─── Records shown ───

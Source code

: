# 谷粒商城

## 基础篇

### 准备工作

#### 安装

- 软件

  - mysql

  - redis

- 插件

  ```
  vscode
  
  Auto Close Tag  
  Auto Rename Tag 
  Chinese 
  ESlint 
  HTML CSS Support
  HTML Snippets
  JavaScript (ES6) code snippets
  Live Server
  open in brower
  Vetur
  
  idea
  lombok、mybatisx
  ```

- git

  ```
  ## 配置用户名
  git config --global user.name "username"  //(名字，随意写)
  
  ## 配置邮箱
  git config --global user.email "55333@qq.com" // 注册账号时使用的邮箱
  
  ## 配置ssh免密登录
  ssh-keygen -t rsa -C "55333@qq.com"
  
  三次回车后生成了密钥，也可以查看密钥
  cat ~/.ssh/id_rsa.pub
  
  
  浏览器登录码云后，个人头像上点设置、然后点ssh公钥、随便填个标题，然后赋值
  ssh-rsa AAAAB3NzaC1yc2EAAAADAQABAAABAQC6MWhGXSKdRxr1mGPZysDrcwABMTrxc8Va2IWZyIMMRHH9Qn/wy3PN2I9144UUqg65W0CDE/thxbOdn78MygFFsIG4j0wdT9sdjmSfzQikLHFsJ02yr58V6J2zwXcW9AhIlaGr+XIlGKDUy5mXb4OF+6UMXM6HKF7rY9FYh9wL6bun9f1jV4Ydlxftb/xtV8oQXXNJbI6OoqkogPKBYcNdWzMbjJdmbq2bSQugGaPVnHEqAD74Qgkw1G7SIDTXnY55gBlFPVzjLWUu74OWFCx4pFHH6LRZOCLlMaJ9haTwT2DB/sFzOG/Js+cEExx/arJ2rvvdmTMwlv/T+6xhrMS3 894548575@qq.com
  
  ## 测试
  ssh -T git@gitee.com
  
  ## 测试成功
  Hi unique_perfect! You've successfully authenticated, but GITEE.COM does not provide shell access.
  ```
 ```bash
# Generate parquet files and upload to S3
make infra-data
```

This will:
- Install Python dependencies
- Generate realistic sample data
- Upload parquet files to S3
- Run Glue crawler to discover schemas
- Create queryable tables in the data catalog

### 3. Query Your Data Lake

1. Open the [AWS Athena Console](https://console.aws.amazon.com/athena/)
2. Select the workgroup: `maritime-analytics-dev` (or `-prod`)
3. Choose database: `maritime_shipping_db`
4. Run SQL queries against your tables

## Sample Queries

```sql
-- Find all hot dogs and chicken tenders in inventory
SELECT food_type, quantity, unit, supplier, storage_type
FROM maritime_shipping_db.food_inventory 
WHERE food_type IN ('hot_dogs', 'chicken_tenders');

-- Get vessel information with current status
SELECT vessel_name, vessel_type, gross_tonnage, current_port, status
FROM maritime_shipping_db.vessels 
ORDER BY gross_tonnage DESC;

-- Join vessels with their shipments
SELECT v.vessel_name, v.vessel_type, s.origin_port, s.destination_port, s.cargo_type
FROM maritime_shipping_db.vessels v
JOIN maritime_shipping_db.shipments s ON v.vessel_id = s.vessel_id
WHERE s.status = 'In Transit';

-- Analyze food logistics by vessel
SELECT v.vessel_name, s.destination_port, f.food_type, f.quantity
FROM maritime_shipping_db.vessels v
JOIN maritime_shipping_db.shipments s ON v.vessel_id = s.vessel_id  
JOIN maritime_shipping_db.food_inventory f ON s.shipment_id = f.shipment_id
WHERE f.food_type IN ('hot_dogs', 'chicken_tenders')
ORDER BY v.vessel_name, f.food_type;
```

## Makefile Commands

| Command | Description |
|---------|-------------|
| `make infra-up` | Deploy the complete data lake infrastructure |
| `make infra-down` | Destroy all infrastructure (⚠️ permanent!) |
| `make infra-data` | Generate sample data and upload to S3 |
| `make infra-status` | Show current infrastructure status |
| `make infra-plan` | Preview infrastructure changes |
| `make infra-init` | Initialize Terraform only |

───

Scan the entries above and report the number of lines that contain the word "status", with no added text.

_Solution below_.
4